What the exercise asks
Find every line below with the word "managing" in it, and copy each one.

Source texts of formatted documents
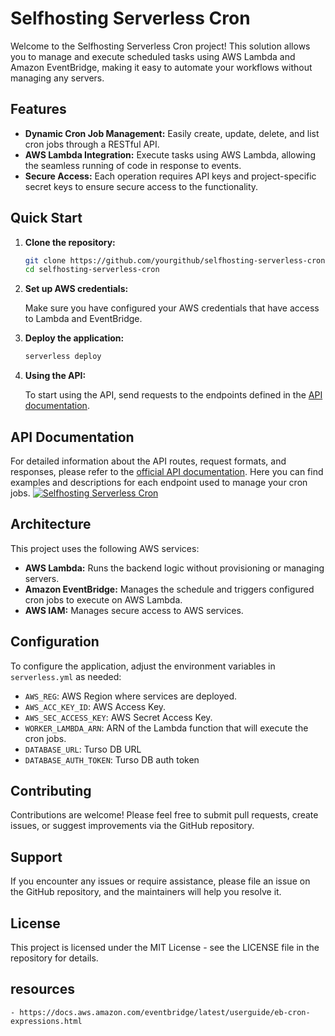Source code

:# Selfhosting Serverless Cron

Welcome to the Selfhosting Serverless Cron project! This solution allows you to manage and execute scheduled tasks using AWS Lambda and Amazon EventBridge, making it easy to automate your workflows without managing any servers.

## Features

- **Dynamic Cron Job Management:** Easily create, update, delete, and list cron jobs through a RESTful API.
- **AWS Lambda Integration:** Execute tasks using AWS Lambda, allowing the seamless running of code in response to events.
- **Secure Access:** Each operation requires API keys and project-specific secret keys to ensure secure access to the functionality.

## Quick Start

1. **Clone the repository:**

   ```bash
   git clone https://github.com/yourgithub/selfhosting-serverless-cron.git
   cd selfhosting-serverless-cron
   ```

2. **Set up AWS credentials:**

   Make sure you have configured your AWS credentials that have access to Lambda and EventBridge.

3. **Deploy the application:**

   ```bash
   serverless deploy
   ```

4. **Using the API:**

   To start using the API, send requests to the endpoints defined in the [API documentation](https://serverless-cron.apidog.io/).

## API Documentation

For detailed information about the API routes, request formats, and responses, please refer to the [official API documentation](https://serverless-cron.apidog.io/). Here you can find examples and descriptions for each endpoint used to manage your cron jobs.
[![Selfhosting Serverless Cron](https://i.imgur.com/drYfqY1.png)](https://serverless-cron.apidog.io/)

## Architecture

This project uses the following AWS services:

- **AWS Lambda:** Runs the backend logic without provisioning or managing servers.
- **Amazon EventBridge:** Manages the schedule and triggers configured cron jobs to execute on AWS Lambda.
- **AWS IAM:** Manages secure access to AWS services.

## Configuration

To configure the application, adjust the environment variables in `serverless.yml` as needed:

- `AWS_REG`: AWS Region where services are deployed.
- `AWS_ACC_KEY_ID`: AWS Access Key.
- `AWS_SEC_ACCESS_KEY`: AWS Secret Access Key.
- `WORKER_LAMBDA_ARN`: ARN of the Lambda function that will execute the cron jobs.
- `DATABASE_URL`: Turso DB URL
- `DATABASE_AUTH_TOKEN`: Turso DB auth token


## Contributing

Contributions are welcome! Please feel free to submit pull requests, create issues, or suggest improvements via the GitHub repository.

## Support

If you encounter any issues or require assistance, please file an issue on the GitHub repository, and the maintainers will help you resolve it.

## License

This project is licensed under the MIT License - see the LICENSE file in the repository for details.


## resources

    - https://docs.aws.amazon.com/eventbridge/latest/userguide/eb-cron-expressions.html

Response area
Welcome to the Selfhosting Serverless Cron project! This solution allows you to manage and execute scheduled tasks using AWS Lambda and Amazon EventBridge, making it easy to automate your workflows without managing any servers.
- **AWS Lambda:** Runs the backend logic without provisioning or managing servers.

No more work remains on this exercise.